This research on the psychology of collective memory is consistent with theses defended in the social sciences, including Booth (2008)’s work on how memory contributes to the construction of identities, and Assmann and Czaplicka (1995)’s research distinguishing cultural memory (directly linked to identity) from history. This distinction between history and memory, which was discussed by Halbwachs, is a central one in the literature (Crane, 1997; Assmann, 2008; Wertsch, 2008a). Whereas historical science claims to be universal, exhaustive and impartial, collective memory always exists in the plural and is highly selective. History separates the past from the present and the future, whereas memory links them together.

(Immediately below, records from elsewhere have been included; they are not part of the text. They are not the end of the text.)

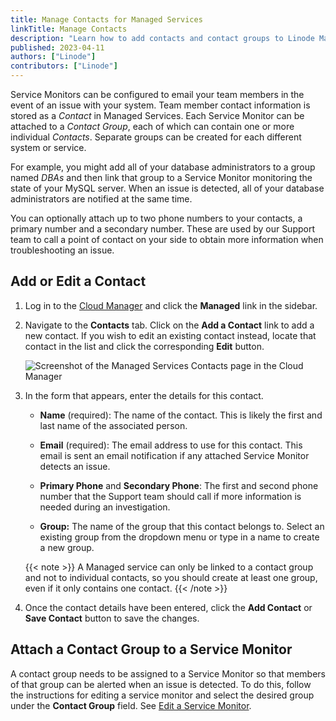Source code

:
 ```yaml
---
title: Manage Contacts for Managed Services
linkTitle: Manage Contacts
description: "Learn how to add contacts and contact groups to Linode Managed Services."
published: 2023-04-11
authors: ["Linode"]
contributors: ["Linode"]
---
```


Service Monitors can be configured to email your team members in the event of an issue with your system. Team member contact information is stored as a *Contact* in Managed Services. Each Service Monitor can be attached to a *Contact Group*, each of which can contain one or more individual *Contacts*. Separate groups can be created for each different system or service.

For example, you might add all of your database administrators to a group named *DBAs* and then link that group to a Service Monitor monitoring the state of your MySQL server. When an issue is detected, all of your database administrators are notified at the same time.

You can optionally attach up to two phone numbers to your contacts, a primary number and a secondary number. These are used by our Support team to call a point of contact on your side to obtain more information when troubleshooting an issue.

## Add or Edit a Contact

1. Log in to the [Cloud Manager](https://cloud.linode.com) and click the **Managed** link in the sidebar.

1. Navigate to the **Contacts** tab. Click on the **Add a Contact** link to add a new contact. If you wish to edit an existing contact instead, locate that contact in the list and click the corresponding **Edit** button.

    ![Screenshot of the Managed Services Contacts page in the Cloud Manager](managed-contacts.png)

1. In the form that appears, enter the details for this contact.

    - **Name** (required): The name of the contact. This is likely the first and last name of the associated person.

    - **Email** (required): The email address to use for this contact. This email is sent an email notification if any attached Service Monitor detects an issue.

    - **Primary Phone** and **Secondary Phone**: The first and second phone number that the Support team should call if more information is needed during an investigation.

    - **Group:** The name of the group that this contact belongs to. Select an existing group from the dropdown menu or type in a name to create a new group.

    {{< note >}}
    A Managed service can only be linked to a contact group and not to individual contacts, so you should create at least one group, even if it only contains one contact.
    {{< /note >}}

1.  Once the contact details have been entered, click the **Add Contact** or **Save Contact** button to save the changes.

## Attach a Contact Group to a Service Monitor

A contact group needs to be assigned to a Service Monitor so that members of that group can be alerted when an issue is detected. To do this, follow the instructions for editing a service monitor and select the desired group under the **Contact Group** field. See [Edit a Service Monitor](/docs/products/services/managed/guides/service-monitors/#edit-a-service-monitor).
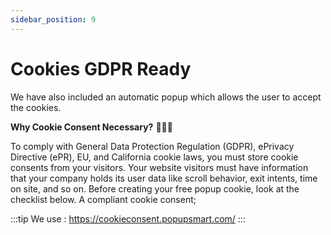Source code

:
 ```yaml
---
sidebar_position: 9
---
```


# Cookies GDPR Ready 

We have also included an automatic popup which allows the user to accept the cookies. 

**Why Cookie Consent Necessary?** 🤷‍♂️🍪

To comply with General Data Protection Regulation (GDPR), ePrivacy Directive (ePR), EU, and California cookie laws, you must store cookie consents from your visitors. Your website visitors must have information that your company holds its user data like scroll behavior, exit intents, time on site, and so on. Before creating your free popup cookie, look at the checklist below. A compliant cookie consent;

:::tip
We use : https://cookieconsent.popupsmart.com/
:::

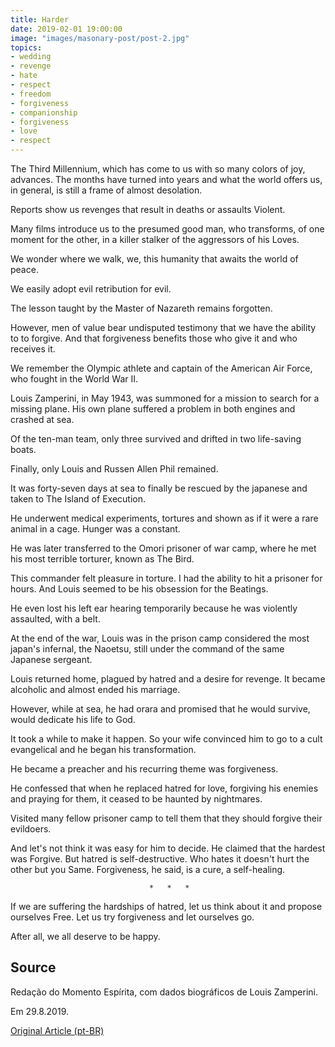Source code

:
 ```yaml
---
title: Harder
date: 2019-02-01 19:00:00
image: "images/masonary-post/post-2.jpg"
topics: 
- wedding
- revenge
- hate
- respect
- freedom
- forgiveness
- companionship
- forgiveness
- love
- respect
---
```


The Third Millennium, which has come to us with so many colors of joy, advances. The
months have turned into years and what the world offers us, in general, is
still a frame of almost desolation.

Reports show us revenges that result in deaths or assaults
Violent.

Many films introduce us to the presumed good man, who transforms, of
one moment for the other, in a killer stalker of the aggressors of his
Loves.

We wonder where we walk, we, this humanity that awaits the
world of peace.

We easily adopt evil retribution for evil.

The lesson taught by the Master of Nazareth remains forgotten.

However, men of value bear undisputed testimony that we have the ability to
to forgive. And that forgiveness benefits those who give it and who receives it.

We remember the Olympic athlete and captain of the American Air Force, who fought in the
World War II.

Louis Zamperini, in May 1943, was summoned for a mission to search for a
missing plane. His own plane suffered a problem in both engines and crashed
at sea.

Of the ten-man team, only three survived and drifted in two
life-saving boats.

Finally, only Louis and Russen Allen Phil remained.

It was forty-seven days at sea to finally be rescued by the
japanese and taken to The Island of Execution.

He underwent medical experiments, tortures and shown as if it were a
rare animal in a cage. Hunger was a constant.

He was later transferred to the Omori prisoner of war camp, where
he met his most terrible torturer, known as The Bird.

This commander felt pleasure in torture. I had the ability to hit a
prisoner for hours. And Louis seemed to be his obsession for the
Beatings.

He even lost his left ear hearing temporarily because he was
violently assaulted, with a belt.

At the end of the war, Louis was in the prison camp considered the most
japan's infernal, the Naoetsu, still under the command of the same Japanese sergeant.

Louis returned home, plagued by hatred and a desire for revenge. It became
alcoholic and almost ended his marriage.

However, while at sea, he had orara and promised that he would survive,
would dedicate his life to God.

It took a while to make it happen. So your wife convinced him to go to a cult
evangelical and he began his transformation.

He became a preacher and his recurring theme was forgiveness.

He confessed that when he replaced hatred for love, forgiving his enemies and
praying for them, it ceased to be haunted by nightmares.

Visited many fellow prisoner camp to tell them that they should
forgive their evildoers.

And let's not think it was easy for him to decide. He claimed that the hardest was
Forgive. But hatred is self-destructive. Who hates it doesn't hurt the other but you
Same. Forgiveness, he said, is a cure, a self-healing.

                                   *   *   *

If we are suffering the hardships of hatred, let us think about it and propose ourselves
Free. Let us try forgiveness and let ourselves go.

After all, we all deserve to be happy.

## Source
Redação do Momento Espírita, com
dados biográficos de Louis Zamperini.

Em 29.8.2019.

[Original Article (pt-BR)](http://momento.com.br/pt/ler_texto.php?id=5833)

Memory always operates in the present: it is a continual rewriting of the past in the present for future use. Both sociologists and psychologists agree on this point (Schwartz, 1991; Coser, 1992; Wertsch, 2008b; Borer, 2010; French, 2012; Adams and Edy, 2021; Bachleitner, 2022).
At the intersection of research on shared memory and collaborative memory, a number of recent studies have focused on the role of communication in collective memory, where even conversation is regarded as an act of memory (Cyr and Hirst, 2019). Hirst and Echterhoff (2008, 2012), for instance, studied the role of conversations in the formation of collective memories, while other laboratory experiments have investigated how the temporal dynamics of conversations shape the formation of collective memories (Momennejad et al., 2019). Adopting the bottom-up approach defined earlier, Hirst and Coman (2018) showed that through communicative acts of memorization, memories can be shared within small groups and gradually expanded to the level of complex social networks to form a collective memory. As Hirst et al. (2018) aptly noted, the bottom-up approach treats the study of collective memory as an epidemiological project, seeking to understand why some memories spread throughout a group or community and others do not.
3.2. Collaborative memory
All these studies highlighted an essential characteristic of collective memory, namely its malleability (Caron-Diotte et al., 2022). Collective memory is imperfect and necessarily imprecise: it is a process of reconstruction made up of distortions and glaring inaccuracies. Despite the drawbacks associated with this malleability, Brown et al. (2012) argued that the reconstructive nature of memory allows for greater cognitive flexibility and supports the construction and maintenance of identities (individual and collective). The malleability of memory thus supports the formation of shared memories.
Another benefit of this empirical research in social psychology is that it focuses on a key function of collective memory: collective selective forgetting (Choi et al., 2017; Hirst and Coman, 2018) or amnesia in collectives (Anastasio, 2022). This function has also been extensively described in sociology (Bucholc, 2013). Vinitzky-Seroussi and Teeger (2010) emphasized the importance of using collective silences (overt or latent) to reinforce memory and forgetting within the group, in order to manage one’s past. In psychology, collective silences have also been studied in the case of traumatic memories (Kevers et al., 2016).
Another important point to note is the role of metacognition in collective memory (Lund and Russell, 2022), namely, the capacity for self-reflection required for social interactions, through which collective memories are formed. From this perspective, Adams and Edy (2021)’s detailed analysis of a process of temporal negotiation revealed that changing the end of a story entails rewriting it in its entirety (see also Olick and Levy, 1997). This research is not dissimilar to the interactionist project in sociology (Fine and Beim, 2007) and the study of negotiations of meaning about the past (and future) by interactors (Borer, 2010). However, there is a key difference at the methodological level: sociologists observe interactions in situ (in the field), whereas psychologists observe them in vitro (in the laboratory). This type of decontextualized observation has many practical and analytical advantages for research, but there is inevitably a gap between the cognitive mechanisms that have been identified and the sociocultural environment in which these mechanisms develop.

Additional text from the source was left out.